=== Begin Enclosure ===

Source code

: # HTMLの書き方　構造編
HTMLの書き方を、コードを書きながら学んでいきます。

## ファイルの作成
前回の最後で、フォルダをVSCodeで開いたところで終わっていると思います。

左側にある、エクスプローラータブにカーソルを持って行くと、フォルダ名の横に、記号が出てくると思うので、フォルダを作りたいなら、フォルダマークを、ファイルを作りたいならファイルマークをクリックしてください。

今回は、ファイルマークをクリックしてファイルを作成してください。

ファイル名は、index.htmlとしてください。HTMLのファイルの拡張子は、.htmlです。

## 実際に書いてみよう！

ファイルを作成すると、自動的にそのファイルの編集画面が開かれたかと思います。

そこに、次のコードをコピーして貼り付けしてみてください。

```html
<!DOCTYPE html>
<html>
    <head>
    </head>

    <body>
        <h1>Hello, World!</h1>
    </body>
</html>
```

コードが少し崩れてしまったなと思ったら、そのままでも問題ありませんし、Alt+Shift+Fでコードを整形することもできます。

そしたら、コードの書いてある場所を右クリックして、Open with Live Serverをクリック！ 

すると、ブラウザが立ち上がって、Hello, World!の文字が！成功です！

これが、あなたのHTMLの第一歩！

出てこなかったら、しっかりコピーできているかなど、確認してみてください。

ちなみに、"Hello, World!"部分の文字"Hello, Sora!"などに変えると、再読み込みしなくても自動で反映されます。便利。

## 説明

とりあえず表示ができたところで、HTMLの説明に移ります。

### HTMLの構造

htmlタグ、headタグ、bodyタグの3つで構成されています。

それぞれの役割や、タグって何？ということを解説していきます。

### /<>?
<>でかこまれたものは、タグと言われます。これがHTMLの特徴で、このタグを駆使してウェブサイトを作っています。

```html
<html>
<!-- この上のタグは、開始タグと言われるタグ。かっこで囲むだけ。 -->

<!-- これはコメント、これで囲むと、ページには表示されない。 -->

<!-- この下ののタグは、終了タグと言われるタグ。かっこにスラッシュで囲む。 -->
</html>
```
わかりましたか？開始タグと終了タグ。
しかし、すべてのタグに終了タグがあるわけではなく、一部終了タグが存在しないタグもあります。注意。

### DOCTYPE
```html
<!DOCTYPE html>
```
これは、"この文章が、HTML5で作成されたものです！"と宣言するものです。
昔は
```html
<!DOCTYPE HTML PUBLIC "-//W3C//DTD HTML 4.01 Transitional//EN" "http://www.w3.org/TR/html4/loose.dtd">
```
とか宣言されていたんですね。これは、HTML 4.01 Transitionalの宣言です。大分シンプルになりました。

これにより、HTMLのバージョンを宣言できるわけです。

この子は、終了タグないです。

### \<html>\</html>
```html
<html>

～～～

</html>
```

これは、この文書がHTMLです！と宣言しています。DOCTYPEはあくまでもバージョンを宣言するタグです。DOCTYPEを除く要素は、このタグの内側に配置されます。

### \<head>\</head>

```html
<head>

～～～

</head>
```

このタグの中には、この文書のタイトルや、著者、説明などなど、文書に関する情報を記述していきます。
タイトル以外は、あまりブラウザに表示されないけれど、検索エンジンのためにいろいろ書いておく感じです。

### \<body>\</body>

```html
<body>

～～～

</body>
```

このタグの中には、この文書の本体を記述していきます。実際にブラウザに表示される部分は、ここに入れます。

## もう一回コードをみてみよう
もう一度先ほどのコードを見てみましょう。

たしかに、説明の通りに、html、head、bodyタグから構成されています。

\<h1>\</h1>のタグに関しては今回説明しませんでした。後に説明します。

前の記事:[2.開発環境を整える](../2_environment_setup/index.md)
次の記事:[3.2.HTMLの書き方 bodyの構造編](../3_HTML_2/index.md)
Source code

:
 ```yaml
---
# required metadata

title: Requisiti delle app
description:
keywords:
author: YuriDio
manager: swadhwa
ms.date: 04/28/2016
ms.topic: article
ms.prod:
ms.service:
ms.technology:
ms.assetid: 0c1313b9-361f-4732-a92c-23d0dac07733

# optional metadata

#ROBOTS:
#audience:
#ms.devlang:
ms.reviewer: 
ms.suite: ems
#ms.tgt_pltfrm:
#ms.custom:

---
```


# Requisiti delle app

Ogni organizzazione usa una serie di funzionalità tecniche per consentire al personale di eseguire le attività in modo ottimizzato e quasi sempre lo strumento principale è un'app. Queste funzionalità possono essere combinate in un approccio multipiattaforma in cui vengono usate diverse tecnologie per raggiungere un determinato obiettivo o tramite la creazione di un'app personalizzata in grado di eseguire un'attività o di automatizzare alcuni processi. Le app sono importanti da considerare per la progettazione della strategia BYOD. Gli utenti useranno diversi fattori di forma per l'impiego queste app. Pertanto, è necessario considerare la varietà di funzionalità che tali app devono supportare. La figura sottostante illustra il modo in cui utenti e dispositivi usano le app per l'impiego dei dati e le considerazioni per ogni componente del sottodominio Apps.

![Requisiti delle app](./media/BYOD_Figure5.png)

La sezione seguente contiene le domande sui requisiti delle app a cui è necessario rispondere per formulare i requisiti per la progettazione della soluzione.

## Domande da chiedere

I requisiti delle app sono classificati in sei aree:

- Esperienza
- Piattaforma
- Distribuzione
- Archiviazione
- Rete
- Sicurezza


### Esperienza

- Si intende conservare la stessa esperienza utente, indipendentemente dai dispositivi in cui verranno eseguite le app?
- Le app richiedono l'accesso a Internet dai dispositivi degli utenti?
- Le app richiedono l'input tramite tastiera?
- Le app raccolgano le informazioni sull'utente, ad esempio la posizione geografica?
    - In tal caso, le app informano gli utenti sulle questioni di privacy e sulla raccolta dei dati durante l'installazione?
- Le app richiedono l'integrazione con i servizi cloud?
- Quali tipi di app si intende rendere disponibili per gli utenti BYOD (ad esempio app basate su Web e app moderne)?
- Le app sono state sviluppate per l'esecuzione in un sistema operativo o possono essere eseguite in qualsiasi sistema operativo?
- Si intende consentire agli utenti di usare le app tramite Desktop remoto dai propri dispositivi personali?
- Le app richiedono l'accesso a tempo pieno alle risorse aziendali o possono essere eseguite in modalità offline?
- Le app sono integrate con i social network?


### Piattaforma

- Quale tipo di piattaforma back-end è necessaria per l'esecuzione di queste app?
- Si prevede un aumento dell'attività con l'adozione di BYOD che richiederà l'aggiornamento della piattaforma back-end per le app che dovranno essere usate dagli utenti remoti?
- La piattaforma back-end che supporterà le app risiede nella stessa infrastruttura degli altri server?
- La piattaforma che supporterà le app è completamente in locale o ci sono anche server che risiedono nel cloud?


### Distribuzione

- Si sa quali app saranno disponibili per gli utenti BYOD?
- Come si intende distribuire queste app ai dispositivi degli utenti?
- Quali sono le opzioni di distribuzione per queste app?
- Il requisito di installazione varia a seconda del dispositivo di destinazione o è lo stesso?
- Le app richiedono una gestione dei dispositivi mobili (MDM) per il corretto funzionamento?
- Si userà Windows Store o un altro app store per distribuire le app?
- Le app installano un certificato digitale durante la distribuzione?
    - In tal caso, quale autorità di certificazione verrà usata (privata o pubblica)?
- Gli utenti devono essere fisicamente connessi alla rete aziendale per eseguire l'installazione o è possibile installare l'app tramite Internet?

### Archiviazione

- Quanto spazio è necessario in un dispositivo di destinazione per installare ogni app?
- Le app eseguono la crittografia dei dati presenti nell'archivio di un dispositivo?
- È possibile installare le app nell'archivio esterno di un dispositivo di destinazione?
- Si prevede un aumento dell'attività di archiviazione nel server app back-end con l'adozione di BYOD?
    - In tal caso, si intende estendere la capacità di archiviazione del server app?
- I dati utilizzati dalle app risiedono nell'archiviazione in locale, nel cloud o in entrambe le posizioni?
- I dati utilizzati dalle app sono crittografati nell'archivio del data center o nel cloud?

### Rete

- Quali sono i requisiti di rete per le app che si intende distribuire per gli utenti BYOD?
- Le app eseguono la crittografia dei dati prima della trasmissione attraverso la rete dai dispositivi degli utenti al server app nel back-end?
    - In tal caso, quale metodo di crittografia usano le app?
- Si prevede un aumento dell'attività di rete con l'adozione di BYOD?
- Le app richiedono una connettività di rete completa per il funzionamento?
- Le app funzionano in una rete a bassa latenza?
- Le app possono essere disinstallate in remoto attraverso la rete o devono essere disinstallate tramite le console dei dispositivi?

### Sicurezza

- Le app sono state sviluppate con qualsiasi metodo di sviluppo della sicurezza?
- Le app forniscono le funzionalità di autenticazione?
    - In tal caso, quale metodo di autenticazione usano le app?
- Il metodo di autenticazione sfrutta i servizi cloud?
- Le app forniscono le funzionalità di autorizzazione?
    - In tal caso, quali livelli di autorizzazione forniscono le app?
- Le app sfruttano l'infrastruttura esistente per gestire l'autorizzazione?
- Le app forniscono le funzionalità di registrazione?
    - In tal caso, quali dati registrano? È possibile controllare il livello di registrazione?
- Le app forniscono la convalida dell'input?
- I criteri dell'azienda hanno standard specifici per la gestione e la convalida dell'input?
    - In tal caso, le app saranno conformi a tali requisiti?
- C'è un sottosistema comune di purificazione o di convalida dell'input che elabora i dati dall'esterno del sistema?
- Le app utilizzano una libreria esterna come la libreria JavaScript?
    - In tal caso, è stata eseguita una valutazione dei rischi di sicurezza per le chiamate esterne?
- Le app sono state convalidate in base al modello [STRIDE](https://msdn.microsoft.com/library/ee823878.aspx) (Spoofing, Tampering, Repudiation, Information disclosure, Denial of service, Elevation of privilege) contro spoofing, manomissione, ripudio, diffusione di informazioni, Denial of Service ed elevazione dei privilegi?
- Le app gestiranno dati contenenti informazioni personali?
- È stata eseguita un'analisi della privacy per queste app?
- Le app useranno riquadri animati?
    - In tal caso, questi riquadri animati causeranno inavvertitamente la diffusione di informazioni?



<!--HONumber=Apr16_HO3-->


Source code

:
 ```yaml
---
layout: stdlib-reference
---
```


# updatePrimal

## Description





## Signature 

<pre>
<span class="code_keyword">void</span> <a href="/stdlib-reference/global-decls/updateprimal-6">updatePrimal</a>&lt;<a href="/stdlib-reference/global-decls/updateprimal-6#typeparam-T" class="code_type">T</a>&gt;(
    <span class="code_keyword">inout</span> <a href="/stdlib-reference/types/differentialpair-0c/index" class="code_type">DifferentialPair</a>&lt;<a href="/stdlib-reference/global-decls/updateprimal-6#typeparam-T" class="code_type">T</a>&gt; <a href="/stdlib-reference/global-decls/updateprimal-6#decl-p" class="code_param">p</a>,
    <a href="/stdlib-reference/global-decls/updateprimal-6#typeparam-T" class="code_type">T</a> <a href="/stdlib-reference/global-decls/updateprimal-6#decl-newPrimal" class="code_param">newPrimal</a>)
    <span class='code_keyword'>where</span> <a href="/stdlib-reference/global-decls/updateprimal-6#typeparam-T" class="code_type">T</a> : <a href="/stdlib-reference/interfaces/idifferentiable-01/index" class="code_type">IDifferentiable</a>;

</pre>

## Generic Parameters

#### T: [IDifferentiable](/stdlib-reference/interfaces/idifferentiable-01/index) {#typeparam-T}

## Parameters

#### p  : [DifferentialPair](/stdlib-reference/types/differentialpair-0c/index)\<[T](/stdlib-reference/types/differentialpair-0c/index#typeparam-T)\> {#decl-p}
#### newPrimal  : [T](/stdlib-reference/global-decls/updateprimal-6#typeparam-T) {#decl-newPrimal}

=== End Enclosure ===

# WHAT IS BEING ASKED
Look above for the line holding "- Piattaforma", then set down exactly that line and every line after it up to and including the line holding "- Le app raccolgano", with nothing else.

# REPLY TO THE EXERCISE
- Piattaforma
- Distribuzione
- Archiviazione
- Rete
- Sicurezza


### Esperienza

- Si intende conservare la stessa esperienza utente, indipendentemente dai dispositivi in cui verranno eseguite le app?
- Le app richiedono l'accesso a Internet dai dispositivi degli utenti?
- Le app richiedono l'input tramite tastiera?
- Le app raccolgano le informazioni sull'utente, ad esempio la posizione geografica?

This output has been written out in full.